Todos nos ofrecimos a ayudar a Luis, pero fue muy poco lo que pudimos darle. Apenas algunas horas con Nicolás que tenía apenas un año y era como un juguete para nosotros. Lo usábamos un momento y después lo pasábamos al siguiente hermano como una papa caliente. Mientras Luis se partía el lomo trabando para obtener dinero extra.
Un día mi hermano llegó a recoger a Nicolás a la casa y su hijo lo dijo papá. Esa fue su primera palabra.
Luis abandonó la agencia al poco tiempo. Se dedicó a Nicolás y a trabajar por las noches de manera independiente. A pesar de nuestros reclamos los vimos muy poco, pero el cansancio y la paternidad le dieron a Luis la fisonomía que tiene ahora: una especie de asceta, delgado y en éxtasis, con la mirada brillante.
Durante cerca de un año Nicolás fue su mundo. Su religión y su mantra. Y su paternidad se convirtió en el arte más delicado.
Por eso cuando María me avisó que Azucena había regresado por el bebé, acompañado de un hombre maduro - que afirmaba ser maestro de arte y el verdadero padre del niño - me invadió una oleada de ira. Pero cuando María, en su forma babosa que tiene de decir las cosas, trató de explicarme que Luis se lo había dado, todo mi enojo se convirtió en una angustia aguda, que se convirtió en una especie de viento en mis oídos y me acompaño en una travesía eterna por toda la ciudad hasta la casa de Luis, que no respondía las llamada.
Toqué en la puerta con desesperación mientras el zumbido aumentaba hasta convertirse en un horrible presentimiento.
Y Luis abrió la puerta.
Fuera de esa apariencia de asceta que tiene, se veía bastante tranquilo.
- ¡¿Porque se lo diste?! – le grité a quemarropa.
Luis camino por el departamento con tranquilidad invitándome a seguirlo.
- Necesitaba a su madre – me dijo tranquilamente.
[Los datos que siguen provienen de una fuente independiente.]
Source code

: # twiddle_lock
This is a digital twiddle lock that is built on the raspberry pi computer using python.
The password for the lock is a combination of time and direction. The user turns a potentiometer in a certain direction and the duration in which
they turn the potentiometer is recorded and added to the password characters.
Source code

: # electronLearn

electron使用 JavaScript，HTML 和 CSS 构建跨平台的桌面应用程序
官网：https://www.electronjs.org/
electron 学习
- ¡Pero esa mujer va a arruinarlo Luis! ¡ es una Arpía!
- Lo sé. Es una urraca. – dijo Luis sentándose con suavidad en un banco, frente a un caballete.- Pero también es su madre.
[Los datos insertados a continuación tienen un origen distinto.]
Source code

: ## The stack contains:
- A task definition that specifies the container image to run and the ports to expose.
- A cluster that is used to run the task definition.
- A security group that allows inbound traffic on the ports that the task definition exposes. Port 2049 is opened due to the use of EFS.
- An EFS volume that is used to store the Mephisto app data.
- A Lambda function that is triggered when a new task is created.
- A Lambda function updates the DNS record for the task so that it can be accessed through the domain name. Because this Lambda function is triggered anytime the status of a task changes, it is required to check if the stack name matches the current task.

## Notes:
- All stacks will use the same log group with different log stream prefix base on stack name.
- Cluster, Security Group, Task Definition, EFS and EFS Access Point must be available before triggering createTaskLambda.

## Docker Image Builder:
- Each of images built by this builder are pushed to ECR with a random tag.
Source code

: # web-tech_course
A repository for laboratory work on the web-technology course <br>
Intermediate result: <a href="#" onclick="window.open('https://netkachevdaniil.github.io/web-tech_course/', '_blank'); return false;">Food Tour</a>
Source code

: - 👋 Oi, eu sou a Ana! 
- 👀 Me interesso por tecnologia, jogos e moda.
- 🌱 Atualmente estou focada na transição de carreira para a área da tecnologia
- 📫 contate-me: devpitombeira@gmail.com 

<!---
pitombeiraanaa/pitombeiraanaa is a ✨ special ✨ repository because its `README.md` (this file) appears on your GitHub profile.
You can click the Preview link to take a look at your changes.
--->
- ¡Ay Luis! ¡ay Luisito! – dije abrazándolo y rompiendo en lágrimas - ¿por qué se lo permitiste?
- Porque él me lo dijo.
- ¡¿Quién?! – grité irreflexivamente - ¿quién te lo dijo?
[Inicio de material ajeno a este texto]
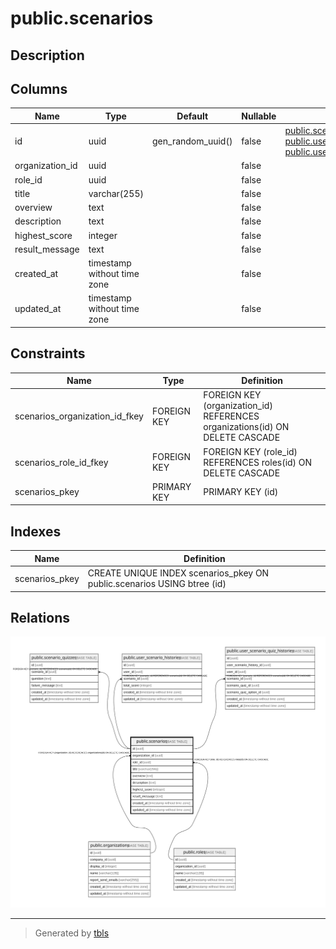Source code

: # public.scenarios

## Description

## Columns

| Name | Type | Default | Nullable | Children | Parents | Comment |
| ---- | ---- | ------- | -------- | -------- | ------- | ------- |
| id | uuid | gen_random_uuid() | false | [public.scenario_quizzes](public.scenario_quizzes.md) [public.user_scenario_histories](public.user_scenario_histories.md) [public.user_scenario_quiz_histories](public.user_scenario_quiz_histories.md) |  |  |
| organization_id | uuid |  | false |  | [public.organizations](public.organizations.md) |  |
| role_id | uuid |  | false |  | [public.roles](public.roles.md) |  |
| title | varchar(255) |  | false |  |  |  |
| overview | text |  | false |  |  |  |
| description | text |  | false |  |  |  |
| highest_score | integer |  | false |  |  |  |
| result_message | text |  | false |  |  |  |
| created_at | timestamp without time zone |  | false |  |  |  |
| updated_at | timestamp without time zone |  | false |  |  |  |

## Constraints

| Name | Type | Definition |
| ---- | ---- | ---------- |
| scenarios_organization_id_fkey | FOREIGN KEY | FOREIGN KEY (organization_id) REFERENCES organizations(id) ON DELETE CASCADE |
| scenarios_role_id_fkey | FOREIGN KEY | FOREIGN KEY (role_id) REFERENCES roles(id) ON DELETE CASCADE |
| scenarios_pkey | PRIMARY KEY | PRIMARY KEY (id) |

## Indexes

| Name | Definition |
| ---- | ---------- |
| scenarios_pkey | CREATE UNIQUE INDEX scenarios_pkey ON public.scenarios USING btree (id) |

## Relations

![er](public.scenarios.svg)

---

> Generated by [tbls](https://github.com/k1LoW/tbls)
- Nicolás – dijo con voz suave – Nicolás me dijo que quería a su mamá.
Yo no dije nada. Abracé a mi hermano invadido por todo el amor del mundo, con los ojos inundados en lágrimas. Tratando de entender lo que estaba pintando.
No entendí el cuadro. Desde que Luis pintaba esas cosas abstractas había dejado de entender su arte. Pero estaba lleno de colores, y los trazos eran suaves y luminosos. Era hermoso.